Bundesregierung in der Kritik: Millionen für PR-Berater statt Soziales?

Bartsch attackiert Regierung wegen Millionenausgaben für PR-Berater und mangelnder Transparenz

Die Bundesregierung steht erneut in der Kritik wegen ihrer Ausgaben für externe Kommunikationsberater. Dietmar Bartsch, Fraktionsvorsitzender der Linken, fordert eine detaillierte Aufschlüsselung der Kosten für Krisenkommunikation, Imageberatung und strategische PR-Hilfe. Bartschs Forderungen zielen darauf ab, Transparenz über die Verwendung öffentlicher Mittel zu schaffen. Gleichzeitig unterstreicht er damit Bedenken hinsichtlich der Prioritätensetzung bei staatlichen Ausgaben. Wirtschaftsministerin Katherina Reiche stellt jährlich bis zu 2,2 Millionen Euro für externe Berater bereit.

Dennis Rohde, Staatssekretär im Finanzministerium, erklärte jedoch, es sei unmöglich, die geforderten Daten innerhalb einer Woche zusammenzutragen. Bartsch reagierte empört und bezeichnete Rohdes Antwort als respektlos gegenüber Parlament und Steuerzahlern. Zudem deutete er die Verzögerung als Hinweis darauf, dass entweder eine große Anzahl an Verträgen vorliege oder die Ampelkoalition negative Schlagzeilen vermeiden wolle.
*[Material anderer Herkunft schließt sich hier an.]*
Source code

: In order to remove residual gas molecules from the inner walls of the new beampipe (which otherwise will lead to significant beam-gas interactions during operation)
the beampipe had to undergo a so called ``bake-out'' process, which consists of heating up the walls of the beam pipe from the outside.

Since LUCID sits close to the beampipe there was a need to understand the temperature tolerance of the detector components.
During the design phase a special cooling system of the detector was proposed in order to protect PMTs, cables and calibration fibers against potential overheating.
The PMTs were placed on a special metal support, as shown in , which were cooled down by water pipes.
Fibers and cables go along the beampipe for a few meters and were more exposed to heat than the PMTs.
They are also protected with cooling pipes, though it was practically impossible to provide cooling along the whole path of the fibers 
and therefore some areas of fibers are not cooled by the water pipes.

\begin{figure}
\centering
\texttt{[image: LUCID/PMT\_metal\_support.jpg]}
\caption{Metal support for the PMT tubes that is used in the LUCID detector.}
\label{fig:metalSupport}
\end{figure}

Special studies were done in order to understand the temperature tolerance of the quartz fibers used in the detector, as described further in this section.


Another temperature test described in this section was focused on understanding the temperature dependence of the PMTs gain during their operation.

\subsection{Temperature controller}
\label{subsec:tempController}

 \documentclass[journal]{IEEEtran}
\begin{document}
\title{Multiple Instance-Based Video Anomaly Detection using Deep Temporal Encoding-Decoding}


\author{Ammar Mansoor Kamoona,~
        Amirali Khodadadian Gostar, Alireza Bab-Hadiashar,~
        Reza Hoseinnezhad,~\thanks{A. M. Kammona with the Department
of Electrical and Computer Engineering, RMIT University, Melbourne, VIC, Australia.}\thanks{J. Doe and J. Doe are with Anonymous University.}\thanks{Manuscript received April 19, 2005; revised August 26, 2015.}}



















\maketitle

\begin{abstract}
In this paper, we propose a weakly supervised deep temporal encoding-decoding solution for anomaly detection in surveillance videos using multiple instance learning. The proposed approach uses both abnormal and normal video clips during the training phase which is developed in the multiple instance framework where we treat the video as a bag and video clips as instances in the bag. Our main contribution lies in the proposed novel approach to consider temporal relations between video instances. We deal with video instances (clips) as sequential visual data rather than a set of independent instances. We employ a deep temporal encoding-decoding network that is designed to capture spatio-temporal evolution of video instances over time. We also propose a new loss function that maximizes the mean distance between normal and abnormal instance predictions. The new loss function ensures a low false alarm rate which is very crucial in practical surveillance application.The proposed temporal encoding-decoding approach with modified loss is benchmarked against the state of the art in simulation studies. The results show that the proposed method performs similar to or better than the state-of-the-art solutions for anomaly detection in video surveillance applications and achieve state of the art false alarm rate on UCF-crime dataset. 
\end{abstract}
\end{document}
Die Debatte über die Kosten für externe Berater bleibt weiterhin ungelöst. Die Regierung weicht zudem Fragen zur Nutzung dieser Dienstleister aus. Bartsch wirft der Regierung vor, Kürzungen im Sozialbereich zu verschleiern, während gleichzeitig Gelder für PR-Berater fließen. Die Kritik an der mangelnden Transparenz und den hohen Ausgaben für externe Kommunikationsberatung hält damit weiter an.